On Wednesday, October 29, 2025, the Indian rupee closed stronger against the U.S. dollar, appreciating by eight paise to a provisional rate of 88.21. This positive movement was largely attributed to robust domestic market performance and growing optimism surrounding an upcoming trade deal between India and the United States.
Currency traders noted that positive market sentiment, bolstered by the anticipated trade agreement and a dip in crude oil prices, significantly boosted investor confidence. However, a consistent demand for dollars from importers prevented the rupee from making more substantial gains.
Despite the gains, market participants remained watchful, anticipating the outcome of the U.S. Federal Open Market Committee (FOMC) meeting.
In the interbank foreign exchange market, the rupee commenced trading at 88.21. Throughout the day, it fluctuated between 88.15 and 88.35 before settling provisionally at 88.21 against the dollar, marking an eight-paise appreciation from its last closing value.
The previous day, Tuesday, October 28, 2025, saw the rupee weakening, closing at 88.29 against the U.S. dollar, a depreciation of 10 paise.

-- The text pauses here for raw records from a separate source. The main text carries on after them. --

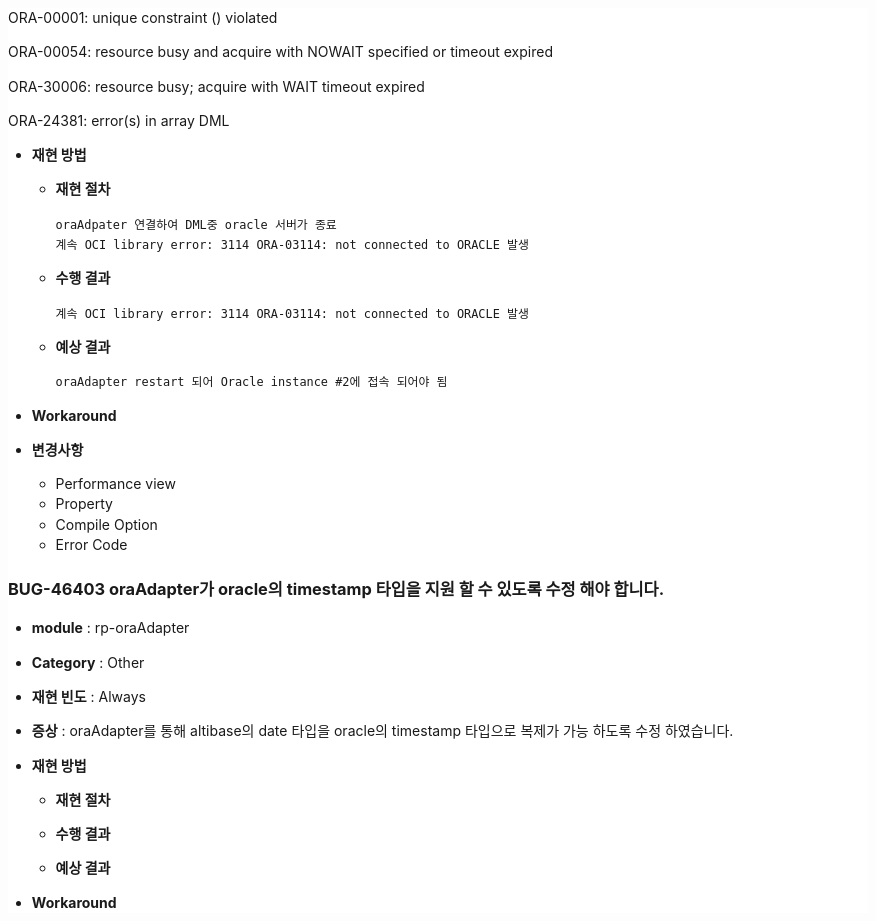   ORA-00001: unique constraint () violated

  ORA-00054: resource busy and acquire with NOWAIT specified or
  timeout expired

  ORA-30006: resource busy; acquire with WAIT timeout expired

  ORA-24381: error(s) in array DML

- **재현 방법**

  - **재현 절차**

    ```
    oraAdpater 연결하여 DML중 oracle 서버가 종료
    계속 OCI library error: 3114 ORA-03114: not connected to ORACLE 발생
    ```

  - **수행 결과**

    ```
    계속 OCI library error: 3114 ORA-03114: not connected to ORACLE 발생
    ```

  - **예상 결과**

    ```
    oraAdapter restart 되어 Oracle instance #2에 접속 되어야 됨
    ```

- **Workaround**

- **변경사항**

  - Performance view
  - Property
  - Compile Option
  - Error Code

### BUG-46403 oraAdapter가 oracle의 timestamp 타입을 지원 할 수 있도록 수정 해야 합니다.

-   **module** : rp-oraAdapter

-   **Category** : Other

-   **재현 빈도** : Always

-   **증상** : oraAdapter를 통해 altibase의 date 타입을 oracle의
    timestamp 타입으로 복제가 가능 하도록 수정 하였습니다.

-   **재현 방법**

    -   **재현 절차**

    -   **수행 결과**

    -   **예상 결과**

-   **Workaround**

Anuj Choudhary, a research analyst specializing in currency and commodities at Mirae Asset ShareKhan, shared his outlook: “We anticipate the rupee to maintain a slightly positive trajectory, supported by favorable domestic market conditions and lower crude oil prices. The optimistic sentiment surrounding the trade deal could further bolster the rupee’s performance.”
U.S. President Donald Trump’s statement, “I’m doing a trade deal with India,” has added to the positive sentiment. Nevertheless, Mr. Choudhary cautioned that heightened dollar demand from importers at the month-end might limit any significant upward surge. He reiterated the need for investor caution ahead of the FOMC decision, projecting the USDINR spot price to trade within the 87.85 to 88.60 range.
Concurrently, the dollar index, a measure of the U.S. dollar’s value against six major currencies, climbed by 0.21% to reach 98.87.
In commodities, Brent crude, the international benchmark for oil, saw a modest increase of 0.22%, trading at $65.54 per barrel in futures.
India’s domestic equity markets also performed strongly, with the Sensex advancing 368.97 points to close at 84,997.13, and the Nifty gaining 117.70 points, settling at 26,053.90.
Exchange data revealed that Foreign Institutional Investors (FIIs) were net buyers on Tuesday, investing ₹10,339.80 crore in equities.
Official data released on Tuesday indicated that India’s industrial production growth held steady at 4% in September. This consistent performance was primarily fueled by robust activity in the manufacturing sector, which benefited from GST rationalization and heightened festive demand.
Specifically, factory output, as measured by the Index of Industrial Production (IIP), recorded a 3.2% expansion in September 2024.